*** Opening DATASET EXTRACT ***

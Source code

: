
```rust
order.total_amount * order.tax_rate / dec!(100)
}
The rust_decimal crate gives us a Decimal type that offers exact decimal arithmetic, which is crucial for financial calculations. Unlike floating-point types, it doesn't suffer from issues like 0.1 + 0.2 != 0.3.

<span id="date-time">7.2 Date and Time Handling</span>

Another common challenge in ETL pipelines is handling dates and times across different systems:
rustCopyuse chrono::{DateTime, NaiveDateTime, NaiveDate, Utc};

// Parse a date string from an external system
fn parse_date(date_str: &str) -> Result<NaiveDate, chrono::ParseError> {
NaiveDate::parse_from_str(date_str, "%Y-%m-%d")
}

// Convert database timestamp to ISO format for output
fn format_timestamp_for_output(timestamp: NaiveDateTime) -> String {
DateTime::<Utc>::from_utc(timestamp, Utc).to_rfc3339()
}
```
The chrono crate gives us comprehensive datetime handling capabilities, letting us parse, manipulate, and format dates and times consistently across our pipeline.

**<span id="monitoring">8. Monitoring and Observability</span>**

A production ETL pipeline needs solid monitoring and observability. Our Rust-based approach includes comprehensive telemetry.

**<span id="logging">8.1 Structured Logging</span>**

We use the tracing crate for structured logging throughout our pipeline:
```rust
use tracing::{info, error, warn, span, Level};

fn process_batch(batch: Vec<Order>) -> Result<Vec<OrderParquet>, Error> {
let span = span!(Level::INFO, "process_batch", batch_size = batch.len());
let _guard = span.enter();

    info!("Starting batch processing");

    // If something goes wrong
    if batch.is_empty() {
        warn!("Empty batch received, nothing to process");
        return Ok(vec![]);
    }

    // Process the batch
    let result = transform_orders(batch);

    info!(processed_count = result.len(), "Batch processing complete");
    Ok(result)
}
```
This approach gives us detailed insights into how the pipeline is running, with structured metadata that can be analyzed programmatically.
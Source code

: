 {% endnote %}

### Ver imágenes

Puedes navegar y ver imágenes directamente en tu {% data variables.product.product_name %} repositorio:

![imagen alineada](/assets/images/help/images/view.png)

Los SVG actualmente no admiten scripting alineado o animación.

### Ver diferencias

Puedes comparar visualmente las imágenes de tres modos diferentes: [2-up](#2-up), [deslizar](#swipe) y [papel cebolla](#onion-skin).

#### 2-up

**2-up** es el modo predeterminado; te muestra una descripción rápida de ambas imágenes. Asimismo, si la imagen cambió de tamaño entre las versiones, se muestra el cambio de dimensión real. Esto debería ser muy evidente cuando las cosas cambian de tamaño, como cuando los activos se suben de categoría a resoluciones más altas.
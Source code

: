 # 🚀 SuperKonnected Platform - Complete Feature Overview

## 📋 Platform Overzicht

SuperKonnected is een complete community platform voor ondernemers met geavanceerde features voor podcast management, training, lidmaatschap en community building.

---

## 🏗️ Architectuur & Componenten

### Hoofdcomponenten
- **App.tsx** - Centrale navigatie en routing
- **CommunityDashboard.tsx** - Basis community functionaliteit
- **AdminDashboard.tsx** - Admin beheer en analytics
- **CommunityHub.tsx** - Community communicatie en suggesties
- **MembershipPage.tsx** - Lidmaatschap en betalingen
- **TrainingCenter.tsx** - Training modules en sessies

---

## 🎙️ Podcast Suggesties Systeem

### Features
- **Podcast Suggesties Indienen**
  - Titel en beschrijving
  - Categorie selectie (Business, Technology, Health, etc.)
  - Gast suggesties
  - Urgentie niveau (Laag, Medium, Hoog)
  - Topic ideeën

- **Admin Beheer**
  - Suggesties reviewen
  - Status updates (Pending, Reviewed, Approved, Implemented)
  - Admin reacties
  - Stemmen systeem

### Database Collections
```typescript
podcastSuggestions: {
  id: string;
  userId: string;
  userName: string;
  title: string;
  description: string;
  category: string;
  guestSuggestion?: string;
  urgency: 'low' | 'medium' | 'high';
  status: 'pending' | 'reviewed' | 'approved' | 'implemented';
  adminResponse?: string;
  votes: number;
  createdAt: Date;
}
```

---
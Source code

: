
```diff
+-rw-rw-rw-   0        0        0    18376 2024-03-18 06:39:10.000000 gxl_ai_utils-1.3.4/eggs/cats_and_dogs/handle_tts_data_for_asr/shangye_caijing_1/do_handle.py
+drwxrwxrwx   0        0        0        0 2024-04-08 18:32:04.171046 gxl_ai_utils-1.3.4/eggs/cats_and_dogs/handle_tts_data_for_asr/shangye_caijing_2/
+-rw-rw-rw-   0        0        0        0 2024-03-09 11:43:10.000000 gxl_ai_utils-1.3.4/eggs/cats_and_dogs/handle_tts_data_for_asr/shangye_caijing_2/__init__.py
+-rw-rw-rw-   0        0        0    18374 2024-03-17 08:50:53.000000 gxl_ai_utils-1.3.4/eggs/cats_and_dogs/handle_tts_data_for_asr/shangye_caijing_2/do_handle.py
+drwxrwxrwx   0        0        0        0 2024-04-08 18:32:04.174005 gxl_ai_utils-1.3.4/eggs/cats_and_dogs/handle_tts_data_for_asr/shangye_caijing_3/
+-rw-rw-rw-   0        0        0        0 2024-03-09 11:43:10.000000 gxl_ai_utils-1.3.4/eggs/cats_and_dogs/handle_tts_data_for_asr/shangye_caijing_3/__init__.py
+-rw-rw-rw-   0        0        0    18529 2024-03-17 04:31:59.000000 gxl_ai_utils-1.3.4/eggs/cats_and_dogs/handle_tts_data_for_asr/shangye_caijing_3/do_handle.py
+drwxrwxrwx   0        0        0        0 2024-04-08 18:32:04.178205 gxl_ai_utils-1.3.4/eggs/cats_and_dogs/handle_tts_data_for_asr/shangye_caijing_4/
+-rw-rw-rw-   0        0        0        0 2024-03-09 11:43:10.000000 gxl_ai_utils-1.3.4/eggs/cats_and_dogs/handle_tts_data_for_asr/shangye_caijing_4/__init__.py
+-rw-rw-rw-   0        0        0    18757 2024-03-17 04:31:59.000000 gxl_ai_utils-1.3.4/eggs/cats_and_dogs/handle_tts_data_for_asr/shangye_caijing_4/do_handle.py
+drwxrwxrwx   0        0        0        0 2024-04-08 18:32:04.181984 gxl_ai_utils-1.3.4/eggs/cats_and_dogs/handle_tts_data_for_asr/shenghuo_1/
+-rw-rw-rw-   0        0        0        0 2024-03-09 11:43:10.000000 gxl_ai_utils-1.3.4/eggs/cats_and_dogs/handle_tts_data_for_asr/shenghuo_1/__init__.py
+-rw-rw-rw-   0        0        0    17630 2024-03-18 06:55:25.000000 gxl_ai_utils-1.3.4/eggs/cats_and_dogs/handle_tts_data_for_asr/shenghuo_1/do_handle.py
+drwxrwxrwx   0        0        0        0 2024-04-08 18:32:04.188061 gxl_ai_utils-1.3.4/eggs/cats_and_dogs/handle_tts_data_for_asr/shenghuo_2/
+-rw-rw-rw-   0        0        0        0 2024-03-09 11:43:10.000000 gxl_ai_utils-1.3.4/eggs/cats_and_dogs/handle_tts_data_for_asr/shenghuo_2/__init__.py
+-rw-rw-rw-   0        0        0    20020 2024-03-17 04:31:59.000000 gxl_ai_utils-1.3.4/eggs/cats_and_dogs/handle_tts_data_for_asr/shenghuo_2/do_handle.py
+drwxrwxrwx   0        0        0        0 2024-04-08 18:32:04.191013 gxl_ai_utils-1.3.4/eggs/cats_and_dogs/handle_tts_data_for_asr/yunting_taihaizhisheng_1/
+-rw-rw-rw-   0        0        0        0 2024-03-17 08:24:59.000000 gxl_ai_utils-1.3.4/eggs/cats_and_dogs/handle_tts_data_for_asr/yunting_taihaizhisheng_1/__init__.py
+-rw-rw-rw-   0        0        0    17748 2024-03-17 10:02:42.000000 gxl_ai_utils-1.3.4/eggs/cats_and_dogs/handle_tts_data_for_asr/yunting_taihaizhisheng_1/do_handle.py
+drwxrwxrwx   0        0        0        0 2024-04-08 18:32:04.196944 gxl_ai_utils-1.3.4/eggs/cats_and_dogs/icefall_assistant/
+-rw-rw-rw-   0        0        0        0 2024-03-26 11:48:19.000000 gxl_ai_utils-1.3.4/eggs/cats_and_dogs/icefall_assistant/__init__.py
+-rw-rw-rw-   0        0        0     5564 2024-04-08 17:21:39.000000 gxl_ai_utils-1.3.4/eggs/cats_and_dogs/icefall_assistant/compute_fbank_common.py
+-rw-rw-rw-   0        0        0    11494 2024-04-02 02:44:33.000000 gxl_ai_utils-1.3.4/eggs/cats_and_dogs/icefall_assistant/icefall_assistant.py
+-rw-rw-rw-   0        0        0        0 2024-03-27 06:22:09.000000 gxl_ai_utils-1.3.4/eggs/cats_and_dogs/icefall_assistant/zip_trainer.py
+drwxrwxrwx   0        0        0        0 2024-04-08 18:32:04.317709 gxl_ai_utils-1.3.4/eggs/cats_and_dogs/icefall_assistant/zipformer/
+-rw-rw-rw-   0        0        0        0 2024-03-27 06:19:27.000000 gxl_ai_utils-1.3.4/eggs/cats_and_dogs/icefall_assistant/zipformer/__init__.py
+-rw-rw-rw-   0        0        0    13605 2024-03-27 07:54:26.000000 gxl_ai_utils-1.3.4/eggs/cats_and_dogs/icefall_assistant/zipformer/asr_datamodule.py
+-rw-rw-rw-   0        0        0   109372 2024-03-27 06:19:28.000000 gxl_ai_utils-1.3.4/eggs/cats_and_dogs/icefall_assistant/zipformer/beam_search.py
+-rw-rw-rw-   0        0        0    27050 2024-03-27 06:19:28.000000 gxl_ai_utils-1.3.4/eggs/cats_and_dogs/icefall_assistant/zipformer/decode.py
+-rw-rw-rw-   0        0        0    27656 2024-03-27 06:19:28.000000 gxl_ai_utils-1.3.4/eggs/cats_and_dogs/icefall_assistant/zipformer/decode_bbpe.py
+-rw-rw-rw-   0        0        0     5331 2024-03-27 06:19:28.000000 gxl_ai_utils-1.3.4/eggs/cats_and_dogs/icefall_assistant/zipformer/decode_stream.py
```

*** Closing DATASET EXTRACT ***

WHAT YOU HAVE TO DO: Show all lines from the listing above in which "imagen" appears.

RESPONSE AREA:
![imagen alineada](/assets/images/help/images/view.png)
**2-up** es el modo predeterminado; te muestra una descripción rápida de ambas imágenes. Asimismo, si la imagen cambió de tamaño entre las versiones, se muestra el cambio de dimensión real. Esto debería ser muy evidente cuando las cosas cambian de tamaño, como cuando los activos se suben de categoría a resoluciones más altas.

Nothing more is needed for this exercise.